The Closer To The Bone, The Sweeter Is The Meat

Mass Effect 2 makes some bold departures from the standard Bioware template. This makes a huge difference in playability. Historically, every Bioware RPG that I can recall has a moment that I refer to as “The Packrat Singularity”. It goes like this. When walking through any area in a Bioware RPG, you can riffle through highlighted drawers, garbage cans, and crates, picking up items that are typically useless but are sometimes worth a small amount of gold. The best case is you find a weapon or piece of armor that is a level or two better than what you have at the moment. Each game does this for absolutely no good gameplay reason: the game before had it, and hell, that’s a enough reason for a lazy designer. As you slowly get laden down with small alexandrites, finger bones, and random pieces of scrap metal, you eventually run out of inventory space. At that point, you visit a shop, sell all the crap in return for gold (or, honestly, credit slips, since gold would weigh too much), and then start the process over again.
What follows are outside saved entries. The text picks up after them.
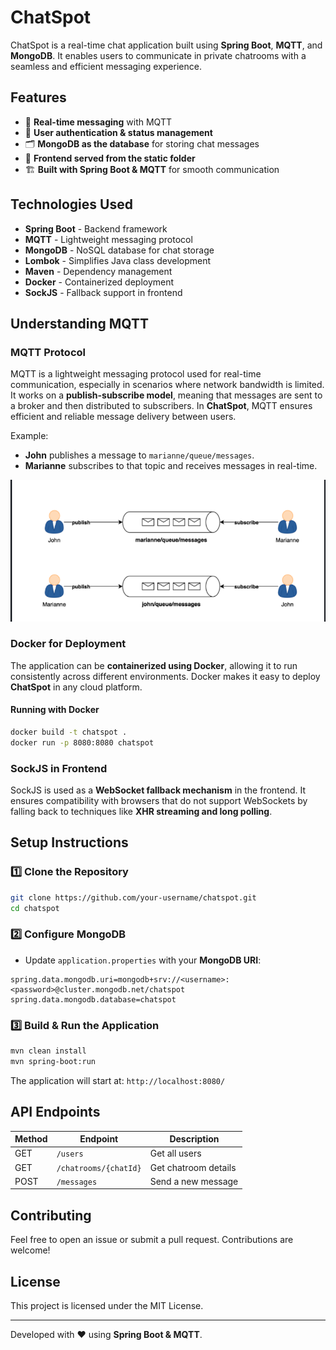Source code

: # ChatSpot

ChatSpot is a real-time chat application built using **Spring Boot**, **MQTT**, and **MongoDB**. It enables users to communicate in private chatrooms with a seamless and efficient messaging experience.

## Features

- 📡 **Real-time messaging** with MQTT
- 🔐 **User authentication & status management**
- 🗂 **MongoDB as the database** for storing chat messages
- 🎨 **Frontend served from the static folder**
- 🏗 **Built with Spring Boot & MQTT** for smooth communication

## Technologies Used

- **Spring Boot** - Backend framework
- **MQTT** - Lightweight messaging protocol
- **MongoDB** - NoSQL database for chat storage
- **Lombok** - Simplifies Java class development
- **Maven** - Dependency management
- **Docker** - Containerized deployment
- **SockJS** - Fallback support in frontend

## Understanding MQTT

### MQTT Protocol
MQTT is a lightweight messaging protocol used for real-time communication, especially in scenarios where network bandwidth is limited. It works on a **publish-subscribe model**, meaning that messages are sent to a broker and then distributed to subscribers. In **ChatSpot**, MQTT ensures efficient and reliable message delivery between users.

Example:
- **John** publishes a message to `marianne/queue/messages`.
- **Marianne** subscribes to that topic and receives messages in real-time.

![MQTT Pub/Sub Model](src\main\resources\static\img\MQTT.png)

### Docker for Deployment
The application can be **containerized using Docker**, allowing it to run consistently across different environments. Docker makes it easy to deploy **ChatSpot** in any cloud platform.

#### Running with Docker
```sh
docker build -t chatspot .
docker run -p 8080:8080 chatspot
```

### SockJS in Frontend
SockJS is used as a **WebSocket fallback mechanism** in the frontend. It ensures compatibility with browsers that do not support WebSockets by falling back to techniques like **XHR streaming and long polling**.

## Setup Instructions

### 1️⃣ Clone the Repository
```sh
git clone https://github.com/your-username/chatspot.git
cd chatspot
```

### 2️⃣ Configure MongoDB
- Update `application.properties` with your **MongoDB URI**:
```properties
spring.data.mongodb.uri=mongodb+srv://<username>:<password>@cluster.mongodb.net/chatspot
spring.data.mongodb.database=chatspot
```

### 3️⃣ Build & Run the Application
```sh
mvn clean install
mvn spring-boot:run
```

The application will start at: `http://localhost:8080/`

## API Endpoints

| Method | Endpoint | Description |
|--------|---------|-------------|
| GET | `/users` | Get all users |
| GET | `/chatrooms/{chatId}` | Get chatroom details |
| POST | `/messages` | Send a new message |

## Contributing
Feel free to open an issue or submit a pull request. Contributions are welcome!

## License
This project is licensed under the MIT License.

---
Developed with ❤️ using **Spring Boot & MQTT**.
The Packrat Singularity is that moment in the game when you realize the following things:

  • You have more gold already than you can ever spend.
  • Even if you don’t pick up that slightly better weapon, the next merchant will probably have something just as good anyway.
  • Seriously, screw these guys and their lousy inventory system. I would rather die than hit “sell” 96 times at the next town.

After The Packrat Singularity, you continue playing the game and don’t ever pick anything up at all. Gameplay is exactly the same as it was before, only now it’s 80% less annoying.

The original Mass Effect took baby steps in addressing this problem by providing a button that would let you instantly convert items into gold at any time. Mass Effect 2 goes a step further by virtually eliminating the concept of inventory. There are a few exceptions: you carry a battery of weapons and some healing-potion equivalents, but for the most part anything you pick up is either money or an upgrade.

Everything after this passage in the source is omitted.